### TASK REQUIREMENTS:
Copy each of the records exactly; leave nothing out.

_ _ _

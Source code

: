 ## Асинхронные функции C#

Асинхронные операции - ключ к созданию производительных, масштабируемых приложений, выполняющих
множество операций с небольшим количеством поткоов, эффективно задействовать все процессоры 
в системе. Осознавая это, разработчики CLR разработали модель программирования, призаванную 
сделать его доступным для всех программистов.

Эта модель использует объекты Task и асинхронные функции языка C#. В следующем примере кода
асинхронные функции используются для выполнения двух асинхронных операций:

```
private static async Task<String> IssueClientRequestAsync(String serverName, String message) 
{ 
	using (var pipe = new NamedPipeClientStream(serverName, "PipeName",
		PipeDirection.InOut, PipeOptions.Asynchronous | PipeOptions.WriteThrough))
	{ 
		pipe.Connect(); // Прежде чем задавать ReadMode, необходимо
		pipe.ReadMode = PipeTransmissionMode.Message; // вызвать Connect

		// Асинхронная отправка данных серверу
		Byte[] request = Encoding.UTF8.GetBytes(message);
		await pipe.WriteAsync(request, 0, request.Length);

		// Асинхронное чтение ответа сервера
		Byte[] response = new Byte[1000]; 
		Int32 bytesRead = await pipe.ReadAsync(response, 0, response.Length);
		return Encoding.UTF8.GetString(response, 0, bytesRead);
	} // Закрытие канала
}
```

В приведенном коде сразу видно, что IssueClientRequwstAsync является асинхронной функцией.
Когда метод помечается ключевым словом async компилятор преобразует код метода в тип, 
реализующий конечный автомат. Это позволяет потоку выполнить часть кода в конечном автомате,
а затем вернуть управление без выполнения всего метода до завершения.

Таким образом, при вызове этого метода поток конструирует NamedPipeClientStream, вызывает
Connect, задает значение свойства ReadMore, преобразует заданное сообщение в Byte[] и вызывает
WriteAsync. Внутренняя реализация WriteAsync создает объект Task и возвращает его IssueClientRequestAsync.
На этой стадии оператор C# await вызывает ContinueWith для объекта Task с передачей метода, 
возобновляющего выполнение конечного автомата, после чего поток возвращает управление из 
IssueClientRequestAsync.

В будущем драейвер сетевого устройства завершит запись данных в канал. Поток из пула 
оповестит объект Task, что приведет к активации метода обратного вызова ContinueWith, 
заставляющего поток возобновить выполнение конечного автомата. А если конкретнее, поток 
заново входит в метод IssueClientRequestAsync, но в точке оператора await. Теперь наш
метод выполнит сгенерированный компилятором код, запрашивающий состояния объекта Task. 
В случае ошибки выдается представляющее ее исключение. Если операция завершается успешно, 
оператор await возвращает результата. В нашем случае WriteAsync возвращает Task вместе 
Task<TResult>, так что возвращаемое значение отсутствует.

_ _ _

### THE COMPLETED TASK:
Source code

: ## Асинхронные функции C#

Асинхронные операции - ключ к созданию производительных, масштабируемых приложений, выполняющих
множество операций с небольшим количеством поткоов, эффективно задействовать все процессоры 
в системе. Осознавая это, разработчики CLR разработали модель программирования, призаванную 
сделать его доступным для всех программистов.

Эта модель использует объекты Task и асинхронные функции языка C#. В следующем примере кода
асинхронные функции используются для выполнения двух асинхронных операций:

```
private static async Task<String> IssueClientRequestAsync(String serverName, String message) 
{ 
	using (var pipe = new NamedPipeClientStream(serverName, "PipeName",
		PipeDirection.InOut, PipeOptions.Asynchronous | PipeOptions.WriteThrough))
	{ 
		pipe.Connect(); // Прежде чем задавать ReadMode, необходимо
		pipe.ReadMode = PipeTransmissionMode.Message; // вызвать Connect

		// Асинхронная отправка данных серверу
		Byte[] request = Encoding.UTF8.GetBytes(message);
		await pipe.WriteAsync(request, 0, request.Length);

		// Асинхронное чтение ответа сервера
		Byte[] response = new Byte[1000]; 
		Int32 bytesRead = await pipe.ReadAsync(response, 0, response.Length);
		return Encoding.UTF8.GetString(response, 0, bytesRead);
	} // Закрытие канала
}
```

В приведенном коде сразу видно, что IssueClientRequwstAsync является асинхронной функцией.
Когда метод помечается ключевым словом async компилятор преобразует код метода в тип, 
реализующий конечный автомат. Это позволяет потоку выполнить часть кода в конечном автомате,
а затем вернуть управление без выполнения всего метода до завершения.

Таким образом, при вызове этого метода поток конструирует NamedPipeClientStream, вызывает
Connect, задает значение свойства ReadMore, преобразует заданное сообщение в Byte[] и вызывает
WriteAsync. Внутренняя реализация WriteAsync создает объект Task и возвращает его IssueClientRequestAsync.
На этой стадии оператор C# await вызывает ContinueWith для объекта Task с передачей метода, 
возобновляющего выполнение конечного автомата, после чего поток возвращает управление из 
IssueClientRequestAsync.

В будущем драейвер сетевого устройства завершит запись данных в канал. Поток из пула 
оповестит объект Task, что приведет к активации метода обратного вызова ContinueWith, 
заставляющего поток возобновить выполнение конечного автомата. А если конкретнее, поток 
заново входит в метод IssueClientRequestAsync, но в точке оператора await. Теперь наш
метод выполнит сгенерированный компилятором код, запрашивающий состояния объекта Task. 
В случае ошибки выдается представляющее ее исключение. Если операция завершается успешно, 
оператор await возвращает результата. В нашем случае WriteAsync возвращает Task вместе 
Task<TResult>, так что возвращаемое значение отсутствует.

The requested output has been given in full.